There are only a handful of automakers available today that have foundations leading back to the creation of the automobile. Cadillac, Ford, Chevrolet, and Buick are just a handful that remain. Currently, based on Buick’s sub-par sales their future may not be longstanding. During the Great Recession of 07/08 many iconic car brands ceased to exist. Pontiac, Oldsmobile, Saab, Hummer, Mercury, and Saturn all went to the graveyard shortly after the financial crisis transpired.

The ending of these manufacturers was due to a slew of issues. Most of these brands focused on their quarterly results rather than a long term growth perspective. They were of course incentivized to do this in order to impress and encourage stocks and share holders. Sadly, this short term plan failed to work, and these brands refused to invest the time, energy, and capitol to understand the new-age consumer mindset.

Buick also barely pulled through the recession.

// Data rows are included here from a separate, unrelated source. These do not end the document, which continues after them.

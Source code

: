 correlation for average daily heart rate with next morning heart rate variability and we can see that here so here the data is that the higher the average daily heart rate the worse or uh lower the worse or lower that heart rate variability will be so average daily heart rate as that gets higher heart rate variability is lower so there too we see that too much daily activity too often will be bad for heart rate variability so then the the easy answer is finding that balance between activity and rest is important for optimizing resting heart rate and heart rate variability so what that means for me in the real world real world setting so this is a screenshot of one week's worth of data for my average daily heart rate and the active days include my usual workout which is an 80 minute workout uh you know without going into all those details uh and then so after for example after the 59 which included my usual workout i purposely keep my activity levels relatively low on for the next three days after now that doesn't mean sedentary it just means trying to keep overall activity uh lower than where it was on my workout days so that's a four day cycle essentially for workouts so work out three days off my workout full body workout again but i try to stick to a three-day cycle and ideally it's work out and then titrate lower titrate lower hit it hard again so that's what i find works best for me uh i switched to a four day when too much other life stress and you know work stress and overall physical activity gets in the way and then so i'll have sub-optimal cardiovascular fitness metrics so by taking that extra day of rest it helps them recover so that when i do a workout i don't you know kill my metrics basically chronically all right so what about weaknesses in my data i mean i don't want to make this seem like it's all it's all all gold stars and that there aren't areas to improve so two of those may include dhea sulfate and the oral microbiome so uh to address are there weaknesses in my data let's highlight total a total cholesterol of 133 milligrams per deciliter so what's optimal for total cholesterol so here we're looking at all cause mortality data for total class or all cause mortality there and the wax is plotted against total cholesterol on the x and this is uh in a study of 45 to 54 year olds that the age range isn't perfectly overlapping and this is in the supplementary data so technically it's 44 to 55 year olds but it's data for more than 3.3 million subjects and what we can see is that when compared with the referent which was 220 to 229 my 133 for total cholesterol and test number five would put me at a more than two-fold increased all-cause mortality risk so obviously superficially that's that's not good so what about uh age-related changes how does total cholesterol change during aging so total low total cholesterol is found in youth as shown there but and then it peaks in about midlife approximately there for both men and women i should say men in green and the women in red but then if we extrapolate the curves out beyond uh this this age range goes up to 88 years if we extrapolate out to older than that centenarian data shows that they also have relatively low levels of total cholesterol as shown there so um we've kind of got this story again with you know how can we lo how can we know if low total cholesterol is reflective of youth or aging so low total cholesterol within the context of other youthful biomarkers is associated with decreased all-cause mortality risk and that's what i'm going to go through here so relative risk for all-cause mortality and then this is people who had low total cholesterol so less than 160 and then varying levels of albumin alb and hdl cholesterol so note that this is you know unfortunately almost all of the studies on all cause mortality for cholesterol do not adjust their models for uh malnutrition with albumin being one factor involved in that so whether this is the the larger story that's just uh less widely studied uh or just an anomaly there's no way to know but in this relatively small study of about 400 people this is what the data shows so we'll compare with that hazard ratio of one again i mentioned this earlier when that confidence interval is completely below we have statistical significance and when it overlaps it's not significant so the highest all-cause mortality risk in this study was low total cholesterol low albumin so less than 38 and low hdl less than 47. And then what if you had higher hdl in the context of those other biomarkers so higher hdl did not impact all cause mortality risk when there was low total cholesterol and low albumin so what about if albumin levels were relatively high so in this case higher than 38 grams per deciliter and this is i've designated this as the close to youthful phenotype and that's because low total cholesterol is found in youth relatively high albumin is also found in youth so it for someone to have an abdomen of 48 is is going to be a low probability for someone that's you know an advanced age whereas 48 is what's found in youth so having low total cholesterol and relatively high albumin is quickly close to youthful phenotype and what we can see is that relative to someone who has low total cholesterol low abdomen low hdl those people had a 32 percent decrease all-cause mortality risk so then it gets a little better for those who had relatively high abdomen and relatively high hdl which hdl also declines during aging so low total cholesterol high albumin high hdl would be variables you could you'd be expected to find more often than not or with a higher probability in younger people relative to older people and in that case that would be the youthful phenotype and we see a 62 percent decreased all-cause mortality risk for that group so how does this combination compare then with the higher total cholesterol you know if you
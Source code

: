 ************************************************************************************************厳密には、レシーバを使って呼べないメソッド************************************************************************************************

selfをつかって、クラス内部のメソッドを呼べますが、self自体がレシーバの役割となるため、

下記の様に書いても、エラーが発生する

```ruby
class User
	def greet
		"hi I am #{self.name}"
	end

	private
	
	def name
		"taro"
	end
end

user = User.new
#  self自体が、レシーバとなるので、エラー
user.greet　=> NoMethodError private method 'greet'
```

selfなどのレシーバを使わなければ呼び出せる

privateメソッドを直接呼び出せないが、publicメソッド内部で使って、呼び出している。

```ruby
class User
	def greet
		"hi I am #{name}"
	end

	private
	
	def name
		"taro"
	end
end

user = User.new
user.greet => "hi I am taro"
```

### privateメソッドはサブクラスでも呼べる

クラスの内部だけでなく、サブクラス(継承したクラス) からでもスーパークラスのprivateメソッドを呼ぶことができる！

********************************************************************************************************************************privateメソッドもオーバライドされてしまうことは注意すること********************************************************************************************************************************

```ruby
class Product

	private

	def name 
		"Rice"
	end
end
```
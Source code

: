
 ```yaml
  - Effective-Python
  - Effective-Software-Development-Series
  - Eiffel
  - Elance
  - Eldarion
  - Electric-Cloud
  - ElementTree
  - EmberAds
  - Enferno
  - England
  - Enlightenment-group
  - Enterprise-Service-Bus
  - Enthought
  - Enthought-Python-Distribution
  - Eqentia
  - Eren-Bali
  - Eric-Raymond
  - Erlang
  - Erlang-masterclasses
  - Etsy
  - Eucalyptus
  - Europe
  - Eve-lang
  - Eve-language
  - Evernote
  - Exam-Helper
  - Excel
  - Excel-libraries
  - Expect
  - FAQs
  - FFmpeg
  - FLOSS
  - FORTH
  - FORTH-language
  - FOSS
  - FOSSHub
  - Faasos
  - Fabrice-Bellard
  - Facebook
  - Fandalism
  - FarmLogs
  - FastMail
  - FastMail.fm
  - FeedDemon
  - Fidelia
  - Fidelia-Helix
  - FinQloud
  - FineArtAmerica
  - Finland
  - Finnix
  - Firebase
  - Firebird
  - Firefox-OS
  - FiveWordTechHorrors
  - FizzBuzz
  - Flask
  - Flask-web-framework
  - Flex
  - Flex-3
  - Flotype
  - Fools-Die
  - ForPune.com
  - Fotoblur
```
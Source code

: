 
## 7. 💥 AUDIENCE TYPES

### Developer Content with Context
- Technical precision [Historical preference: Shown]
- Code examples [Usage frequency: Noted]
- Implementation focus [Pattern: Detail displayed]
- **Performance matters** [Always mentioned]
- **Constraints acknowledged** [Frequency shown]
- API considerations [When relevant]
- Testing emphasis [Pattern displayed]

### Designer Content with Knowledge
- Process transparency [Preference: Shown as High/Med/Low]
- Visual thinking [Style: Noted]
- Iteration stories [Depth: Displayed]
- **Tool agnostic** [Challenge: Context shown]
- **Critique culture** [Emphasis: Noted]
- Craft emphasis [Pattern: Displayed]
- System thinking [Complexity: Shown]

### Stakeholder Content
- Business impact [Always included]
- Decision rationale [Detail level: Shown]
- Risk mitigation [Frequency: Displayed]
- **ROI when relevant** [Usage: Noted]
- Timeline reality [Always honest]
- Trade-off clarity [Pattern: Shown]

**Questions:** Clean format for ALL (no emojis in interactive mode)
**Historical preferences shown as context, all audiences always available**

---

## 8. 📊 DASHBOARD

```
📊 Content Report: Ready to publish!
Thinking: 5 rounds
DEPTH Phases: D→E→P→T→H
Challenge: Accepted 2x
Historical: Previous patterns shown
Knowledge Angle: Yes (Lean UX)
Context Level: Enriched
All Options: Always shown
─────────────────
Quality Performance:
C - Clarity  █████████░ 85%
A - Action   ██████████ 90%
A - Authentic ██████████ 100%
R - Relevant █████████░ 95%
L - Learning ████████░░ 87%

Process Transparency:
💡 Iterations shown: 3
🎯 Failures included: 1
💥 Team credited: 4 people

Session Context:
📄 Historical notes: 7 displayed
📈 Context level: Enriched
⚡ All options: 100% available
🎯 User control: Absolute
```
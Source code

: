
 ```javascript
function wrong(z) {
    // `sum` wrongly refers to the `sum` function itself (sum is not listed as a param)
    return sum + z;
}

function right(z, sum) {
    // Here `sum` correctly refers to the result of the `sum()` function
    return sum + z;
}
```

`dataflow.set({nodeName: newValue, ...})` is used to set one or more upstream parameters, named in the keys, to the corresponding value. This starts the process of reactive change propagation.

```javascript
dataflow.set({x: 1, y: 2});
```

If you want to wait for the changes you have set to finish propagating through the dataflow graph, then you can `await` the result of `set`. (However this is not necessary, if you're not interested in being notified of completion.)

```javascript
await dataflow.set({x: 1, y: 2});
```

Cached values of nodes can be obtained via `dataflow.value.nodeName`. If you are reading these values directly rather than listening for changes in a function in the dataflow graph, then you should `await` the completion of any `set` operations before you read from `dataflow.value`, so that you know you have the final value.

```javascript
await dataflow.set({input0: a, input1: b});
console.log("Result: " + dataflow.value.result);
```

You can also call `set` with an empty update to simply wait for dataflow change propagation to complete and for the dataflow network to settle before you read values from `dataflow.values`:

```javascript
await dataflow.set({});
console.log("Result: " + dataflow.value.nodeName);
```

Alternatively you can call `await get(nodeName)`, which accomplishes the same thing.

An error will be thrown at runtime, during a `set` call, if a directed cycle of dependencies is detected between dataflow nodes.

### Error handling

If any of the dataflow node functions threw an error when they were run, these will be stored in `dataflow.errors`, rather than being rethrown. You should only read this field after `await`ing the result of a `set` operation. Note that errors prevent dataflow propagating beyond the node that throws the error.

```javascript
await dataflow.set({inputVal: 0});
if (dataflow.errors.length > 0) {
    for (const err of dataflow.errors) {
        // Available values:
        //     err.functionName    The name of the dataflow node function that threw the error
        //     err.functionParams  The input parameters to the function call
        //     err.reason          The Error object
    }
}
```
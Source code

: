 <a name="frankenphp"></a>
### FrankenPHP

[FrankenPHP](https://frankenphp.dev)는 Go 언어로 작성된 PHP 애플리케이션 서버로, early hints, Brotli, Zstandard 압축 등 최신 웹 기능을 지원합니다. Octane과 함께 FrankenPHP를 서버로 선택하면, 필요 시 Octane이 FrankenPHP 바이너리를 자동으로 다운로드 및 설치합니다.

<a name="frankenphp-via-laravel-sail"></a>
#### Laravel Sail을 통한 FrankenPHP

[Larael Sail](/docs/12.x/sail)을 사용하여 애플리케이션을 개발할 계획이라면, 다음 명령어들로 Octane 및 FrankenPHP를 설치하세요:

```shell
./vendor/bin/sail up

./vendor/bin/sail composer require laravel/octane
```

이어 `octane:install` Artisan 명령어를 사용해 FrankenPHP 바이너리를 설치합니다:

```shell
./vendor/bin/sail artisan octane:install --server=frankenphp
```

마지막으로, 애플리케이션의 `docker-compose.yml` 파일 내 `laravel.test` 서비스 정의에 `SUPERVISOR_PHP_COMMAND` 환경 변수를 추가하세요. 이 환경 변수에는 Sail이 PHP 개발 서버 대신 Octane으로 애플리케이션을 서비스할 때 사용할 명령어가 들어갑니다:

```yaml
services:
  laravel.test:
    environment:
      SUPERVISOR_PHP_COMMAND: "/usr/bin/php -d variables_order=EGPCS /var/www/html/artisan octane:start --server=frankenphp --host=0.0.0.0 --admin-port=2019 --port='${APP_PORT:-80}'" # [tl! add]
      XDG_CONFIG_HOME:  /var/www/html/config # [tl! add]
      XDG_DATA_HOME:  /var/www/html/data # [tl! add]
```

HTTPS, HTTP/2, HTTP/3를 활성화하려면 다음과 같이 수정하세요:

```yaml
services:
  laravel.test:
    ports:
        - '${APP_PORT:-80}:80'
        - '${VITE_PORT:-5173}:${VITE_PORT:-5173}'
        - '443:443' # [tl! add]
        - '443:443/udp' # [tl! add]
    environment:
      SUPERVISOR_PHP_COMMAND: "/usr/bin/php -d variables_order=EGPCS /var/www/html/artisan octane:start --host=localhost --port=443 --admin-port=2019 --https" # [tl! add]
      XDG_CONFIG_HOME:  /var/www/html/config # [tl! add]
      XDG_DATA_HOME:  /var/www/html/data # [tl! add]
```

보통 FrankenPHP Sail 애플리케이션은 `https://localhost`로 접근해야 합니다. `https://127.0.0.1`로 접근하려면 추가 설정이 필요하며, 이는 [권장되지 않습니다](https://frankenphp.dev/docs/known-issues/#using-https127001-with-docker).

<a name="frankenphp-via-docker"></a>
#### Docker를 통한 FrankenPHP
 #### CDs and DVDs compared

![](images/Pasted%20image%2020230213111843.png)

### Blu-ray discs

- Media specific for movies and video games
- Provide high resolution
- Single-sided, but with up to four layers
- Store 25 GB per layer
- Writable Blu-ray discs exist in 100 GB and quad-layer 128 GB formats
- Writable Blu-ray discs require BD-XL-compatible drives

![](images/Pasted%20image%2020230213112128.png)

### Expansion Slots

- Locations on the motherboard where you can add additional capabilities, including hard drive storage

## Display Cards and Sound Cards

Similar to Mercury, Buick’s lineup of automobiles was archaic and specifically targeted older adults (who typically keep cars for upwards of 10 years). However, Buick understood that is was a desperate time and they decided to take an audacious risk of revitalizing their lineup, and furloughing the ancient models.

Buick re-imaged the Lacrosse model for 2010. It boasted large and sophisticated styling with modern amenities. The Enclave was also introduced in 2008 as a large and luxurious 3-row SUV. Although gas prices were high, the Enclave was fairly fuel efficient for the size and gravitated new buyers with is sharp curb appeal and lower than the competition starting price. The Enclave is still sold new today!

Buick also hopped on the SUV trend right on time. The Encore (compact SUV), Envision (midsize SUV), and longstanding Enclave all sold quiet well. However, not nearly as much as Toyota, Honda, and Ford SUV’s.

I think Buick understands they need to re-image their lineup once again. GM (the owner of Buick) strategically removed the “Buick” name from the lineup in an attempt to shed the last of Buick’s “grandparent” stigma. With limited sales it is quite uncertain the Buick may remain relevant in this ever evolving car market.